● **Supplied records**

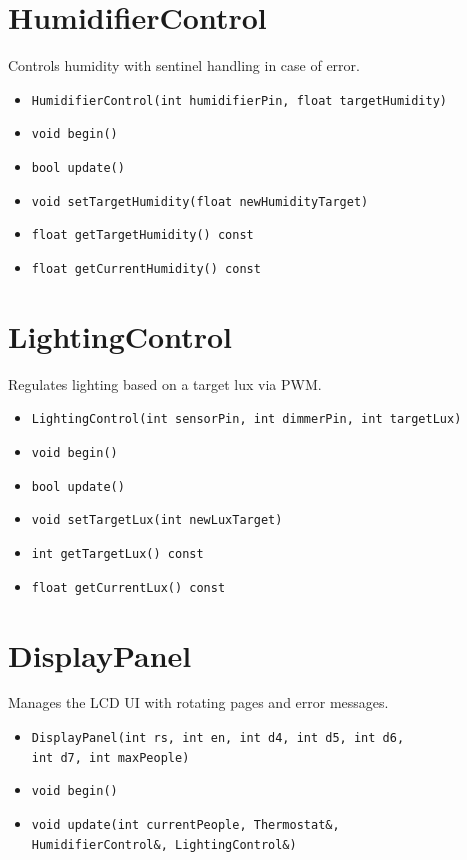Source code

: \section{HumidifierControl}
Controls humidity with sentinel handling in case of error.
\begin{itemize}
  \item \texttt{HumidifierControl(int humidifierPin, float targetHumidity)}
  \item \texttt{void begin()}
  \item \texttt{bool update()}
  \item \texttt{void setTargetHumidity(float newHumidityTarget)}
  \item \texttt{float getTargetHumidity() const}
  \item \texttt{float getCurrentHumidity() const}
\end{itemize}

\section{LightingControl}
Regulates lighting based on a target lux via PWM.
\begin{itemize}
  \item \texttt{LightingControl(int sensorPin, int dimmerPin, int targetLux)}
  \item \texttt{void begin()}
  \item \texttt{bool update()}
  \item \texttt{void setTargetLux(int newLuxTarget)}
  \item \texttt{int getTargetLux() const}
  \item \texttt{float getCurrentLux() const}
\end{itemize}

\section{DisplayPanel}
Manages the LCD UI with rotating pages and error messages.
\begin{itemize}
  \item \texttt{DisplayPanel(int rs, int en, int d4, int d5, int d6,}\\
        \texttt{int d7, int maxPeople)}
  \item \texttt{void begin()}
  \item \texttt{void update(int currentPeople, Thermostat\&,}\\
        \texttt{HumidifierControl\&, LightingControl\&)}
\end{itemize}

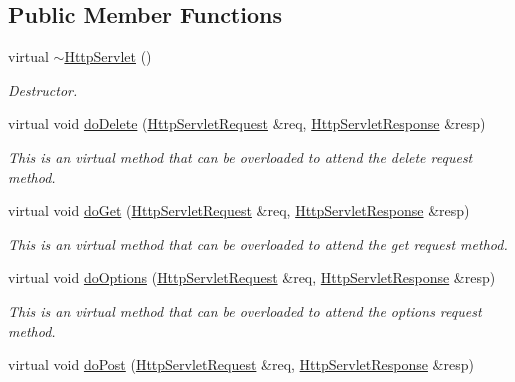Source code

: \subsection*{Public Member Functions}
\begin{DoxyCompactItemize}
\item 
virtual \hyperlink{class_c_w_f_1_1_http_servlet_a62a6b834356c237ad9787d838d0b8776}{$\sim$\+Http\+Servlet} ()
\begin{DoxyCompactList}\small\item\em Destructor. \end{DoxyCompactList}\item 
virtual void \hyperlink{class_c_w_f_1_1_http_servlet_a10f9bd01fac297a92c39e4eb3ca652fe}{do\+Delete} (\hyperlink{class_c_w_f_1_1_http_servlet_request}{Http\+Servlet\+Request} \&req, \hyperlink{class_c_w_f_1_1_http_servlet_response}{Http\+Servlet\+Response} \&resp)
\begin{DoxyCompactList}\small\item\em This is an virtual method that can be overloaded to attend the delete request method. \end{DoxyCompactList}\item 
virtual void \hyperlink{class_c_w_f_1_1_http_servlet_ad05501d3611f28b20d2c045515119f20}{do\+Get} (\hyperlink{class_c_w_f_1_1_http_servlet_request}{Http\+Servlet\+Request} \&req, \hyperlink{class_c_w_f_1_1_http_servlet_response}{Http\+Servlet\+Response} \&resp)
\begin{DoxyCompactList}\small\item\em This is an virtual method that can be overloaded to attend the get request method. \end{DoxyCompactList}\item 
virtual void \hyperlink{class_c_w_f_1_1_http_servlet_afa172deaf51e527c474ccdd093075e91}{do\+Options} (\hyperlink{class_c_w_f_1_1_http_servlet_request}{Http\+Servlet\+Request} \&req, \hyperlink{class_c_w_f_1_1_http_servlet_response}{Http\+Servlet\+Response} \&resp)
\begin{DoxyCompactList}\small\item\em This is an virtual method that can be overloaded to attend the options request method. \end{DoxyCompactList}\item 
virtual void \hyperlink{class_c_w_f_1_1_http_servlet_a65ddc8bb71865d748c1b1b3303e593b3}{do\+Post} (\hyperlink{class_c_w_f_1_1_http_servlet_request}{Http\+Servlet\+Request} \&req, \hyperlink{class_c_w_f_1_1_http_servlet_response}{Http\+Servlet\+Response} \&resp)

\end{DoxyCompactItemize}
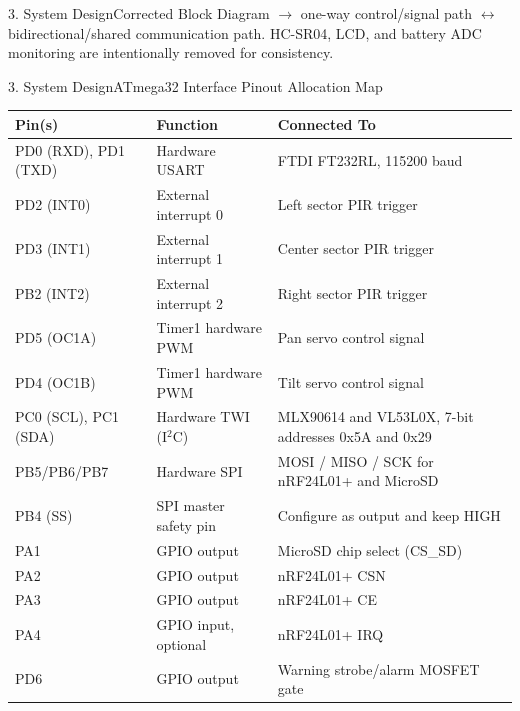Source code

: \documentclass[aspectratio=169, 10pt]{beamer}
\begin{document}
\begin{frame}{3. System Design}{Corrected Block Diagram}
    {\tiny\color{TextDim} $\rightarrow$ one-way control/signal path \quad $\leftrightarrow$ bidirectional/shared communication path. HC-SR04, LCD, and battery ADC monitoring are intentionally removed for consistency.}
\end{frame}

\begin{frame}{3. System Design}{ATmega32 Interface Pinout Allocation Map}
    \scriptsize
    \begin{table}
        \centering
        \begin{tabular}{lll}
            \toprule
            \textbf{\color{Accent} Pin(s)} & \textbf{\color{Accent} Function} & \textbf{\color{Accent} Connected To} \\
            \midrule
            PD0 (RXD), PD1 (TXD) & Hardware USART & FTDI FT232RL, 115200 baud \\
            PD2 (INT0) & External interrupt 0 & Left sector PIR trigger \\
            PD3 (INT1) & External interrupt 1 & Center sector PIR trigger \\
            PB2 (INT2) & External interrupt 2 & Right sector PIR trigger \\
            PD5 (OC1A) & Timer1 hardware PWM & Pan servo control signal \\
            PD4 (OC1B) & Timer1 hardware PWM & Tilt servo control signal \\
            PC0 (SCL), PC1 (SDA) & Hardware TWI (I$^2$C) & MLX90614 and VL53L0X, 7-bit addresses 0x5A and 0x29 \\
            PB5/PB6/PB7 & Hardware SPI & MOSI / MISO / SCK for nRF24L01+ and MicroSD \\
            PB4 (SS) & SPI master safety pin & Configure as output and keep HIGH \\
            PA1 & GPIO output & MicroSD chip select (CS\_SD) \\
            PA2 & GPIO output & nRF24L01+ CSN \\
            PA3 & GPIO output & nRF24L01+ CE \\
            PA4 & GPIO input, optional & nRF24L01+ IRQ \\
            PD6 & GPIO output & Warning strobe/alarm MOSFET gate \\
            \bottomrule
        \end{tabular}
    \end{table}
\end{frame}
\end{document}
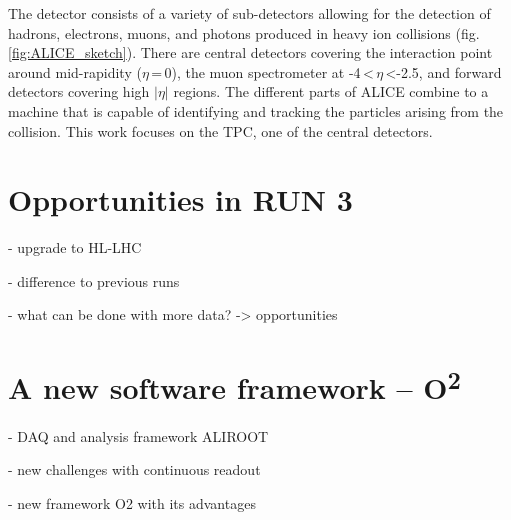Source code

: The detector consists of a variety of sub-detectors allowing for the detection of hadrons, electrons, muons, and photons produced in heavy ion collisions (fig. \ref{fig:ALICE_sketch}). There are central detectors covering the interaction point around mid-rapidity ($\eta$\,=\,0), the muon spectrometer at -4\,<\,$\eta$\,<-2.5, and forward detectors covering high $\vert\eta\vert$ regions. The different parts of ALICE combine to a machine that is capable of identifying and tracking the particles arising from the collision. This work focuses on the TPC, one of the central detectors.
\section{Opportunities in RUN 3}
- upgrade to HL-LHC

- difference to previous runs

- what can be done with more data? -> opportunities
\section{A new software framework -- O\textsuperscript{2}}
- DAQ and analysis framework ALIROOT

- new challenges with continuous readout

- new framework O2 with its advantages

● **Work to complete**
Leaving the pictures behind, return every line above exactly.

● **Final answer**
Source code

: \section{HumidifierControl}
Controls humidity with sentinel handling in case of error.
\begin{itemize}
  \item \texttt{HumidifierControl(int humidifierPin, float targetHumidity)}
  \item \texttt{void begin()}
  \item \texttt{bool update()}
  \item \texttt{void setTargetHumidity(float newHumidityTarget)}
  \item \texttt{float getTargetHumidity() const}
  \item \texttt{float getCurrentHumidity() const}
\end{itemize}

\section{LightingControl}
Regulates lighting based on a target lux via PWM.
\begin{itemize}
  \item \texttt{LightingControl(int sensorPin, int dimmerPin, int targetLux)}
  \item \texttt{void begin()}
  \item \texttt{bool update()}
  \item \texttt{void setTargetLux(int newLuxTarget)}
  \item \texttt{int getTargetLux() const}
  \item \texttt{float getCurrentLux() const}
\end{itemize}

\section{DisplayPanel}
Manages the LCD UI with rotating pages and error messages.
\begin{itemize}
  \item \texttt{DisplayPanel(int rs, int en, int d4, int d5, int d6,}\\
        \texttt{int d7, int maxPeople)}
  \item \texttt{void begin()}
  \item \texttt{void update(int currentPeople, Thermostat\&,}\\
        \texttt{HumidifierControl\&, LightingControl\&)}
\end{itemize}

Source code

: \subsection*{Public Member Functions}
\begin{DoxyCompactItemize}
\item 
virtual \hyperlink{class_c_w_f_1_1_http_servlet_a62a6b834356c237ad9787d838d0b8776}{$\sim$\+Http\+Servlet} ()
\begin{DoxyCompactList}\small\item\em Destructor. \end{DoxyCompactList}\item 
virtual void \hyperlink{class_c_w_f_1_1_http_servlet_a10f9bd01fac297a92c39e4eb3ca652fe}{do\+Delete} (\hyperlink{class_c_w_f_1_1_http_servlet_request}{Http\+Servlet\+Request} \&req, \hyperlink{class_c_w_f_1_1_http_servlet_response}{Http\+Servlet\+Response} \&resp)
\begin{DoxyCompactList}\small\item\em This is an virtual method that can be overloaded to attend the delete request method. \end{DoxyCompactList}\item 
virtual void \hyperlink{class_c_w_f_1_1_http_servlet_ad05501d3611f28b20d2c045515119f20}{do\+Get} (\hyperlink{class_c_w_f_1_1_http_servlet_request}{Http\+Servlet\+Request} \&req, \hyperlink{class_c_w_f_1_1_http_servlet_response}{Http\+Servlet\+Response} \&resp)
\begin{DoxyCompactList}\small\item\em This is an virtual method that can be overloaded to attend the get request method. \end{DoxyCompactList}\item 
virtual void \hyperlink{class_c_w_f_1_1_http_servlet_afa172deaf51e527c474ccdd093075e91}{do\+Options} (\hyperlink{class_c_w_f_1_1_http_servlet_request}{Http\+Servlet\+Request} \&req, \hyperlink{class_c_w_f_1_1_http_servlet_response}{Http\+Servlet\+Response} \&resp)
\begin{DoxyCompactList}\small\item\em This is an virtual method that can be overloaded to attend the options request method. \end{DoxyCompactList}\item 
virtual void \hyperlink{class_c_w_f_1_1_http_servlet_a65ddc8bb71865d748c1b1b3303e593b3}{do\+Post} (\hyperlink{class_c_w_f_1_1_http_servlet_request}{Http\+Servlet\+Request} \&req, \hyperlink{class_c_w_f_1_1_http_servlet_response}{Http\+Servlet\+Response} \&resp)

\end{DoxyCompactItemize}
Source code

: \documentclass[aspectratio=169, 10pt]{beamer}
\begin{document}
\begin{frame}{3. System Design}{Corrected Block Diagram}
    {\tiny\color{TextDim} $\rightarrow$ one-way control/signal path \quad $\leftrightarrow$ bidirectional/shared communication path. HC-SR04, LCD, and battery ADC monitoring are intentionally removed for consistency.}
\end{frame}

\begin{frame}{3. System Design}{ATmega32 Interface Pinout Allocation Map}
    \scriptsize
    \begin{table}
        \centering
        \begin{tabular}{lll}
            \toprule
            \textbf{\color{Accent} Pin(s)} & \textbf{\color{Accent} Function} & \textbf{\color{Accent} Connected To} \\
            \midrule
            PD0 (RXD), PD1 (TXD) & Hardware USART & FTDI FT232RL, 115200 baud \\
            PD2 (INT0) & External interrupt 0 & Left sector PIR trigger \\
            PD3 (INT1) & External interrupt 1 & Center sector PIR trigger \\
            PB2 (INT2) & External interrupt 2 & Right sector PIR trigger \\
            PD5 (OC1A) & Timer1 hardware PWM & Pan servo control signal \\
            PD4 (OC1B) & Timer1 hardware PWM & Tilt servo control signal \\
            PC0 (SCL), PC1 (SDA) & Hardware TWI (I$^2$C) & MLX90614 and VL53L0X, 7-bit addresses 0x5A and 0x29 \\
            PB5/PB6/PB7 & Hardware SPI & MOSI / MISO / SCK for nRF24L01+ and MicroSD \\
            PB4 (SS) & SPI master safety pin & Configure as output and keep HIGH \\
            PA1 & GPIO output & MicroSD chip select (CS\_SD) \\
            PA2 & GPIO output & nRF24L01+ CSN \\
            PA3 & GPIO output & nRF24L01+ CE \\
            PA4 & GPIO input, optional & nRF24L01+ IRQ \\
            PD6 & GPIO output & Warning strobe/alarm MOSFET gate \\
            \bottomrule
        \end{tabular}
    \end{table}
\end{frame}
\end{document}
Source code

: The detector consists of a variety of sub-detectors allowing for the detection of hadrons, electrons, muons, and photons produced in heavy ion collisions (fig. \ref{fig:ALICE_sketch}). There are central detectors covering the interaction point around mid-rapidity ($\eta$\,=\,0), the muon spectrometer at -4\,<\,$\eta$\,<-2.5, and forward detectors covering high $\vert\eta\vert$ regions. The different parts of ALICE combine to a machine that is capable of identifying and tracking the particles arising from the collision. This work focuses on the TPC, one of the central detectors.
\section{Opportunities in RUN 3}
- upgrade to HL-LHC

- difference to previous runs

- what can be done with more data? -> opportunities
\section{A new software framework -- O\textsuperscript{2}}
- DAQ and analysis framework ALIROOT

- new challenges with continuous readout

- new framework O2 with its advantages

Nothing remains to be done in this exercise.